TASK PROMPT: Copy out the data word for word, without any of its pictures.

----- RECORDS TO USE

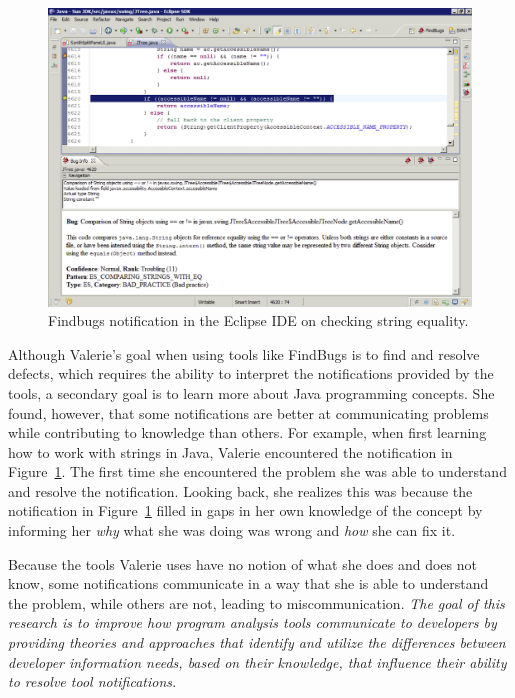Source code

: 
\begin{figure} 
	\centering
	\includegraphics[width=\textwidth]{Chapter-2/figs/eclipse-2.png}
	\caption{Findbugs notification in the Eclipse IDE on checking string equality.}
	\label{fig:eclipse2}
\end{figure}

Although Valerie's goal when using tools like FindBugs is to find and resolve defects, which requires the ability to interpret the notifications provided by the tools, a secondary goal is to learn more about Java programming concepts. She found, however, that some notifications are better at communicating problems while contributing to knowledge than others. For example, when first learning how to work with strings in Java, Valerie encountered the notification in Figure~\ref{fig:eclipse2}. The first time she encountered the problem she was able to understand and resolve the notification. Looking back, she realizes this was because the notification in Figure~\ref{fig:eclipse2} filled in gaps in her own knowledge of the concept by informing her \emph{why} what she was doing was wrong and \emph{how} she can fix it.

Because the tools Valerie uses have no notion of what she does and does not know, some notifications communicate in a way that she is able to understand the problem, while others are not, leading to  miscommunication.
\textit{The goal of this research is to improve how program analysis tools communicate to developers by providing theories and approaches that identify and utilize the differences between developer information needs, based on their knowledge, that influence their ability to resolve tool notifications.}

----------

TASK ANSWER:
Source code

: 
\begin{figure} 
	\centering
	\includegraphics[width=\textwidth]{Chapter-2/figs/eclipse-2.png}
	\caption{Findbugs notification in the Eclipse IDE on checking string equality.}
	\label{fig:eclipse2}
\end{figure}

Although Valerie's goal when using tools like FindBugs is to find and resolve defects, which requires the ability to interpret the notifications provided by the tools, a secondary goal is to learn more about Java programming concepts. She found, however, that some notifications are better at communicating problems while contributing to knowledge than others. For example, when first learning how to work with strings in Java, Valerie encountered the notification in Figure~\ref{fig:eclipse2}. The first time she encountered the problem she was able to understand and resolve the notification. Looking back, she realizes this was because the notification in Figure~\ref{fig:eclipse2} filled in gaps in her own knowledge of the concept by informing her \emph{why} what she was doing was wrong and \emph{how} she can fix it.

Because the tools Valerie uses have no notion of what she does and does not know, some notifications communicate in a way that she is able to understand the problem, while others are not, leading to  miscommunication.
\textit{The goal of this research is to improve how program analysis tools communicate to developers by providing theories and approaches that identify and utilize the differences between developer information needs, based on their knowledge, that influence their ability to resolve tool notifications.}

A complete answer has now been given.